**THE TASK**
After finding the line containing "<b><u>Main gun:</u></b> rifled, 152" below, please output that line and each following one through the line containing "Shells armed with bursting charge warhead.", exactly as written.

┌──

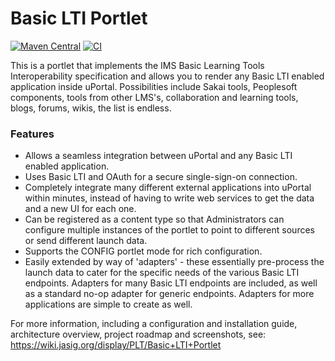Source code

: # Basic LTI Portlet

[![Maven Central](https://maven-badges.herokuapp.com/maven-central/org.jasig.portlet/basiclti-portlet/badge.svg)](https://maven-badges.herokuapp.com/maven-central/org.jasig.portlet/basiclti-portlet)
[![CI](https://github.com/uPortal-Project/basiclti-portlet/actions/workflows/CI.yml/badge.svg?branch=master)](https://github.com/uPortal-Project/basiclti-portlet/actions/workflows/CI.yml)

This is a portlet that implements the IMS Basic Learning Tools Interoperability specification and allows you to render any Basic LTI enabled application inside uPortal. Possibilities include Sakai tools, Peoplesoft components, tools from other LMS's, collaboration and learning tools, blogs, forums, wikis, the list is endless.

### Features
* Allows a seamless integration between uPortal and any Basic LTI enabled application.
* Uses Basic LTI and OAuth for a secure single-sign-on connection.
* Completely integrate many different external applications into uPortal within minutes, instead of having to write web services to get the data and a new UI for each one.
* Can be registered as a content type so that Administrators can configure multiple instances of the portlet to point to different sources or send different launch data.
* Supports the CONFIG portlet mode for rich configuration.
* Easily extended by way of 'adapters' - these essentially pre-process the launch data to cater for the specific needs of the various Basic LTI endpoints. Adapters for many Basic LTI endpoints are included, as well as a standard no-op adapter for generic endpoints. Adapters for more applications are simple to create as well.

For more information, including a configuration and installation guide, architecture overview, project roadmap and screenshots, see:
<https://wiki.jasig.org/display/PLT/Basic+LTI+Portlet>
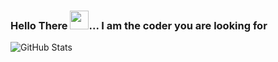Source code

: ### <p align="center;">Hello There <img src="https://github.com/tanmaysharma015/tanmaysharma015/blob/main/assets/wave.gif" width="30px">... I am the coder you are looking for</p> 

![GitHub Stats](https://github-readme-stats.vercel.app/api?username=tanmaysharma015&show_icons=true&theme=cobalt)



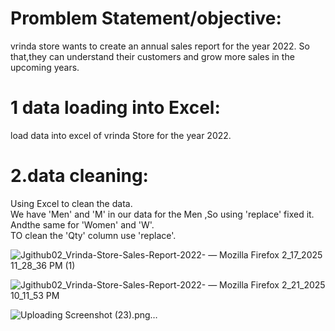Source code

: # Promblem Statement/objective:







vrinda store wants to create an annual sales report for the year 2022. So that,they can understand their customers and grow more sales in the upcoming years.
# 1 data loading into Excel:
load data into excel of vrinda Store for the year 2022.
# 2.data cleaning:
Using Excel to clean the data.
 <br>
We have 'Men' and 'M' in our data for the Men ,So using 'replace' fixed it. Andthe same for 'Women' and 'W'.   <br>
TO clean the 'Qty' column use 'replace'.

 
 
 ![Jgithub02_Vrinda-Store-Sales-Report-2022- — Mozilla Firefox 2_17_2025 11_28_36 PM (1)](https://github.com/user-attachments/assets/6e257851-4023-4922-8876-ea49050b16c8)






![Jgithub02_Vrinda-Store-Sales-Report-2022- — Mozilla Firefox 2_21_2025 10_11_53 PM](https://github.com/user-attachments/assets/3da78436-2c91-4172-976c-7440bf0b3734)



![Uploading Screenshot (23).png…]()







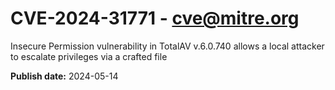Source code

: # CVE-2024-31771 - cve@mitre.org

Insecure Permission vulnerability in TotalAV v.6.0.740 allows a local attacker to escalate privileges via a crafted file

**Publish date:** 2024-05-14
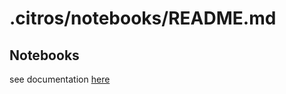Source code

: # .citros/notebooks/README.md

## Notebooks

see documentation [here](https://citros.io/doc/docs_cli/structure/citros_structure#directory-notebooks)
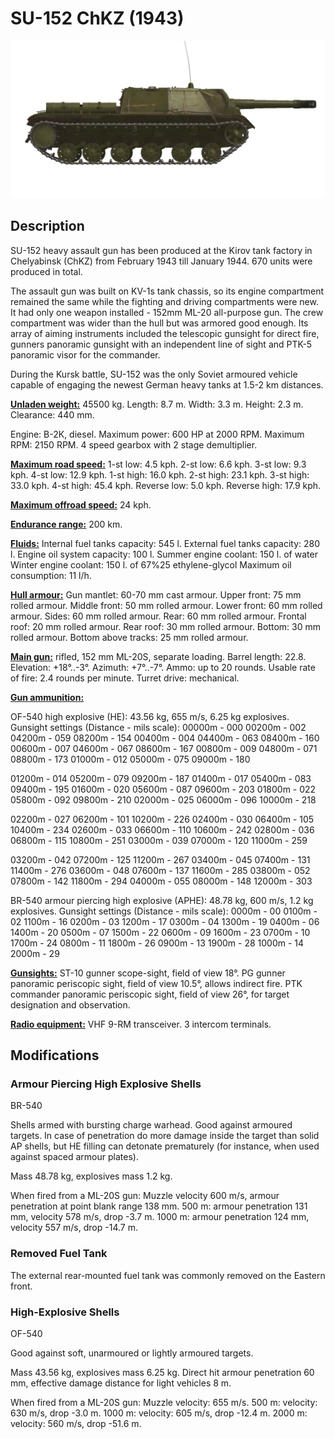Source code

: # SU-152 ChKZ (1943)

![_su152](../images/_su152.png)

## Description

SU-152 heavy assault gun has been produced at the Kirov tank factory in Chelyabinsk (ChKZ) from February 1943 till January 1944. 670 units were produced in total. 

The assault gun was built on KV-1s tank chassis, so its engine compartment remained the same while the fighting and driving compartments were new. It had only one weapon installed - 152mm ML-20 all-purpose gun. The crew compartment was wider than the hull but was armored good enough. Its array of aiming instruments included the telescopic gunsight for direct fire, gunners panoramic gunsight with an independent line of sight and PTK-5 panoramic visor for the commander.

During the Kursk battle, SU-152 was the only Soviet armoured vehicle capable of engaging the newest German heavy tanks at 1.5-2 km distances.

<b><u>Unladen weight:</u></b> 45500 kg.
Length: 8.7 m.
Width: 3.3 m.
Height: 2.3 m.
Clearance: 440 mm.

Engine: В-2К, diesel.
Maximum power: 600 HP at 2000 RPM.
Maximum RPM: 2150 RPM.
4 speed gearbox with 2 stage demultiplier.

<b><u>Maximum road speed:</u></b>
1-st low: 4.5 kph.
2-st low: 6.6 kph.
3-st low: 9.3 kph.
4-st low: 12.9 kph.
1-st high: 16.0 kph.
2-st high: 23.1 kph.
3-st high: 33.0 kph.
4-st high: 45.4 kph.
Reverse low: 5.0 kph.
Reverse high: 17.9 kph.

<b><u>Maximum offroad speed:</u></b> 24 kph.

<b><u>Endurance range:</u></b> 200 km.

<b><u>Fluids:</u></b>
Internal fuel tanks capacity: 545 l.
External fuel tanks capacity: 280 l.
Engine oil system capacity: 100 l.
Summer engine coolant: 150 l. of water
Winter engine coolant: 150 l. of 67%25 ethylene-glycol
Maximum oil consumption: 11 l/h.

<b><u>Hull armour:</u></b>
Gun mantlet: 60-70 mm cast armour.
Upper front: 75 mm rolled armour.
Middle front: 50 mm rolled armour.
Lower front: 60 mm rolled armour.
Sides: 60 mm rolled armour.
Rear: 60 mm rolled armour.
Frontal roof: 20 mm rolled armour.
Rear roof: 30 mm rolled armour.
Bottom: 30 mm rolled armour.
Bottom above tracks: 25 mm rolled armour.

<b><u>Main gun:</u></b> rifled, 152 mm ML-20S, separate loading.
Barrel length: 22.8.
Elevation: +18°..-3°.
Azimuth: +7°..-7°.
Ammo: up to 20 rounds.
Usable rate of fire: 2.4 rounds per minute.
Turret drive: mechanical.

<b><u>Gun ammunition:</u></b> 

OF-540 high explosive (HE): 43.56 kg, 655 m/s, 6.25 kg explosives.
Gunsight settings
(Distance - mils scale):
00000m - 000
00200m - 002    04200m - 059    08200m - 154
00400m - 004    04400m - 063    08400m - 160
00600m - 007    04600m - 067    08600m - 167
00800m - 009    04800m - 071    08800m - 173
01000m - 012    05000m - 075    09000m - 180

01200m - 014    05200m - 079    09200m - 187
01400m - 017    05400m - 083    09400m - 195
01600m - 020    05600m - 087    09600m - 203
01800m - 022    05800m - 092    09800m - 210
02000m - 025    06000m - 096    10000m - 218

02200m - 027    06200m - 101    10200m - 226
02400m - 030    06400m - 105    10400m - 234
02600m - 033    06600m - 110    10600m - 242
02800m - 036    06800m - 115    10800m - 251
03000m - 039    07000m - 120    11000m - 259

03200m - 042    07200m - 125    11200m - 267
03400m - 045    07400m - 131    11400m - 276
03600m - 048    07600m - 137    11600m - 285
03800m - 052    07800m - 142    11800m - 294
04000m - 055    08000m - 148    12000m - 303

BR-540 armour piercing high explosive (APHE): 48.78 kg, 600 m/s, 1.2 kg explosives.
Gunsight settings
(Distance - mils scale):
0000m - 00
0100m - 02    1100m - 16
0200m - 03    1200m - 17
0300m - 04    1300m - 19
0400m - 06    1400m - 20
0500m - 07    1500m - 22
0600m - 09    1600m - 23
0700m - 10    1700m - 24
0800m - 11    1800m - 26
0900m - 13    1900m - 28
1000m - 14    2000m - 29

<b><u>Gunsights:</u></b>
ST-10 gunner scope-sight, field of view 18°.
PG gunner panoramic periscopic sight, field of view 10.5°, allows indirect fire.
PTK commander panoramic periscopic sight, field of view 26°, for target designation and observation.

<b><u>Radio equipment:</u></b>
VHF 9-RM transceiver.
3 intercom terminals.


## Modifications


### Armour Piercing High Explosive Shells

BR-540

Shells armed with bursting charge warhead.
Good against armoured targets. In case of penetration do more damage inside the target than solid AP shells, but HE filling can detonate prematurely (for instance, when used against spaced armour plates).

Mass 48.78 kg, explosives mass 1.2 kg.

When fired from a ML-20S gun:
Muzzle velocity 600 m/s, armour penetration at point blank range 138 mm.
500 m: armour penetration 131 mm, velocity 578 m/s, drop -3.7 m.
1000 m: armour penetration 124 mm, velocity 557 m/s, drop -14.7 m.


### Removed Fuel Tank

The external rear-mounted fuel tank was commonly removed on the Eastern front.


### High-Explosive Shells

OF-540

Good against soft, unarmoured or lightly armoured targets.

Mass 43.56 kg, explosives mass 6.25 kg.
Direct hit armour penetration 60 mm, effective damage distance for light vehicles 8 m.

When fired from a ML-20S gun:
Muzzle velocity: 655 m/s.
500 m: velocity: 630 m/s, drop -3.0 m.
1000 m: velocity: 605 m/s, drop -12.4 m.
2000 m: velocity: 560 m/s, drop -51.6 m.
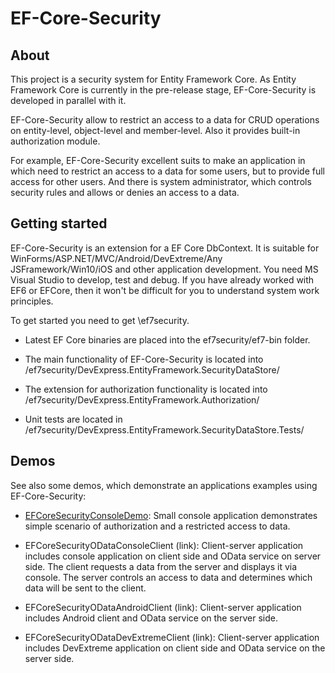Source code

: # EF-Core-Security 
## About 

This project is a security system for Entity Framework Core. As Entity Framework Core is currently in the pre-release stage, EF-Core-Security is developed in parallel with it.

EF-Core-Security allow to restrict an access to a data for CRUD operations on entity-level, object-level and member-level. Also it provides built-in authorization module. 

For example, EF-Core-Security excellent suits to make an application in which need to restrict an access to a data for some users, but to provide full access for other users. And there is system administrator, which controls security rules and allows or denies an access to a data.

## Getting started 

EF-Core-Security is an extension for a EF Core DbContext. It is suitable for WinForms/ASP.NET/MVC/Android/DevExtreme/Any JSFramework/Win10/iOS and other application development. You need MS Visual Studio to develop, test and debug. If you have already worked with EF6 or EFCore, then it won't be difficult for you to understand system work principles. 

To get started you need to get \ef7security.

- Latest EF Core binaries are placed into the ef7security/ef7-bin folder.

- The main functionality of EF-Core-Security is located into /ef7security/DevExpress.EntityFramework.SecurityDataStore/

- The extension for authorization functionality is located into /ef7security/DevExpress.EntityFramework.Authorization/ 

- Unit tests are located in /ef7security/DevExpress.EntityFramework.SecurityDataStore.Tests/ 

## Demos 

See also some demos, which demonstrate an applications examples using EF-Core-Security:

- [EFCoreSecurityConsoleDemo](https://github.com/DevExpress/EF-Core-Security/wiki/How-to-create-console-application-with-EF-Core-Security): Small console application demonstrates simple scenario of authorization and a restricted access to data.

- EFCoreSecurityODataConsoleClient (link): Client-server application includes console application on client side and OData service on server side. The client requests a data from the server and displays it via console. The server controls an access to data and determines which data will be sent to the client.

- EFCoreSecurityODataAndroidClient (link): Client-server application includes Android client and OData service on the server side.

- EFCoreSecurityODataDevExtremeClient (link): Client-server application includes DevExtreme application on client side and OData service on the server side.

└──

**ANSWER TO THIS EXERCISE**
<b><u>Main gun:</u></b> rifled, 152 mm ML-20S, separate loading.
Barrel length: 22.8.
Elevation: +18°..-3°.
Azimuth: +7°..-7°.
Ammo: up to 20 rounds.
Usable rate of fire: 2.4 rounds per minute.
Turret drive: mechanical.

<b><u>Gun ammunition:</u></b> 

OF-540 high explosive (HE): 43.56 kg, 655 m/s, 6.25 kg explosives.
Gunsight settings
(Distance - mils scale):
00000m - 000
00200m - 002    04200m - 059    08200m - 154
00400m - 004    04400m - 063    08400m - 160
00600m - 007    04600m - 067    08600m - 167
00800m - 009    04800m - 071    08800m - 173
01000m - 012    05000m - 075    09000m - 180

01200m - 014    05200m - 079    09200m - 187
01400m - 017    05400m - 083    09400m - 195
01600m - 020    05600m - 087    09600m - 203
01800m - 022    05800m - 092    09800m - 210
02000m - 025    06000m - 096    10000m - 218

02200m - 027    06200m - 101    10200m - 226
02400m - 030    06400m - 105    10400m - 234
02600m - 033    06600m - 110    10600m - 242
02800m - 036    06800m - 115    10800m - 251
03000m - 039    07000m - 120    11000m - 259

03200m - 042    07200m - 125    11200m - 267
03400m - 045    07400m - 131    11400m - 276
03600m - 048    07600m - 137    11600m - 285
03800m - 052    07800m - 142    11800m - 294
04000m - 055    08000m - 148    12000m - 303

BR-540 armour piercing high explosive (APHE): 48.78 kg, 600 m/s, 1.2 kg explosives.
Gunsight settings
(Distance - mils scale):
0000m - 00
0100m - 02    1100m - 16
0200m - 03    1200m - 17
0300m - 04    1300m - 19
0400m - 06    1400m - 20
0500m - 07    1500m - 22
0600m - 09    1600m - 23
0700m - 10    1700m - 24
0800m - 11    1800m - 26
0900m - 13    1900m - 28
1000m - 14    2000m - 29

<b><u>Gunsights:</u></b>
ST-10 gunner scope-sight, field of view 18°.
PG gunner panoramic periscopic sight, field of view 10.5°, allows indirect fire.
PTK commander panoramic periscopic sight, field of view 26°, for target designation and observation.

<b><u>Radio equipment:</u></b>
VHF 9-RM transceiver.
3 intercom terminals.


## Modifications


### Armour Piercing High Explosive Shells

BR-540

Shells armed with bursting charge warhead.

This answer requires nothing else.